13.07 and 13.08 - Why is the length of 'board' list different for the rows and columns?


#1

In 13.7 "Hide...", the random_col function returns a random integer ending with the length of the board:

def random_col(board):
    return randint(0,len(board)-1)

In 13.8 "...And Seek!", the random_col function returns a random integer ending with the length of the board, but it appends a [0] to the board list:

def random_col(board):
    return randint(0, len(board[0]) - 1)

1.) What does this syntax mean?
2.) What is an 'O' being appended to the board list?
3.) Is the CodeAcademy compiler adding this extra syntax? That seems like a great way to confuse new learners.


#2

Hi @psr1234 ,

In this game board, the numbers of rows and columns happen to be the same. But it is possible to have a game with a rectangular board, in which the number of columns differs from the number of rows. We have implemented board as a two dimensional list here ...

for x in range(0, 5):
    board.append(["O"] * 5)

The "outer" dimension is the number of rows, and within each row, we have another dimension, which is the number of columns in that row.

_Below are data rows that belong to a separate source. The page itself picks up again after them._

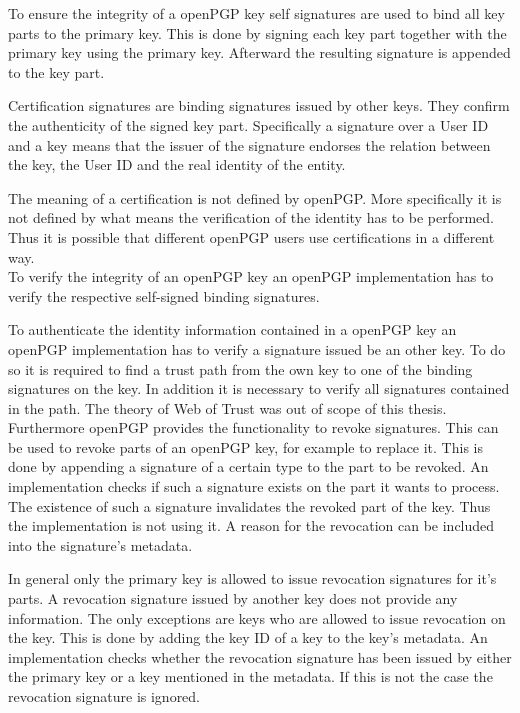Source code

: To ensure the integrity of a openPGP key self signatures are used to bind all key parts to the primary key. This is done by signing each key part together with the primary key using the primary key. Afterward the resulting signature is appended to the key part.

Certification signatures are binding signatures issued by other keys. They confirm the authenticity of the signed key part. Specifically a signature over a User ID and a key means that the issuer of the signature endorses the relation between the key, the User ID and the real identity of the entity.

The meaning of a certification is not defined by openPGP. More specifically it is not defined by what means the verification of the identity has to be performed. Thus it is possible that different openPGP users use certifications in a different way. \\

To verify the integrity of an openPGP key an openPGP implementation has to verify the respective self-signed binding signatures. 

To authenticate the identity information contained in a openPGP key an openPGP implementation has to verify a signature issued be an other key. To do so it is required to find a trust path from the own key to one of the binding signatures on the key. In addition it is necessary to verify all signatures contained in the path. The theory of Web of Trust was out of scope of this thesis. \\

Furthermore openPGP provides the functionality to revoke signatures. This can be used to revoke parts of an openPGP key, for example to replace it. This is done by appending a signature of a certain type to the part to be revoked. An implementation checks if such a signature exists on the part it wants to process. The existence of such a signature invalidates the revoked part of the key. Thus the implementation is not using it. A reason for the revocation can be included into the signature's metadata. 

In general only the primary key is allowed to issue revocation signatures for it's parts. A revocation signature issued by another key does not provide any information. The only exceptions are keys who are allowed to issue revocation on the key. This is done by adding the key ID of a key to the key's metadata. An implementation checks whether the revocation signature has been issued by either the primary key or a key mentioned in the metadata. If this is not the case the revocation signature is ignored.

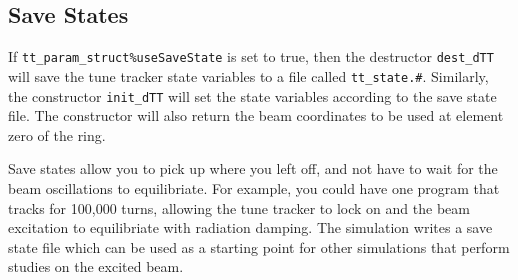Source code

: \subsection{Save States}

If {\tt tt\_param\_struct\%useSaveState} is set to true, then the destructor {\tt dest\_dTT}
will save the tune tracker state variables to a file called {\tt tt\_state.\#}.
Similarly, the constructor {\tt init\_dTT} will set the state variables according to the 
save state file.  The constructor will also return the beam coordinates to be used
at element zero of the ring.

Save states allow you to pick up where you left off, and not have to wait for the
beam oscillations to equilibriate.  For example, you could have one program that tracks
for 100,000 turns, allowing the tune tracker to lock on and the beam excitation to equilibriate
with radiation damping.  The simulation writes a save state file which can be used as a starting
point for other simulations that perform studies on the excited beam.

To account for the possibility of a difference between the number of rows and columns, you can write the random_row and random_col functions as follows ...

def random_row(board):
    return randint(0, len(board) - 1)
def random_col(board):
    return randint(0, len(board[0]) - 1)

To pick a row at random, we look at the len of the outer dimension with len(board), which is the number of rows. But to pick a column at random, we use an index, 0, look for the number of columns within the first row, by using len(board[0]).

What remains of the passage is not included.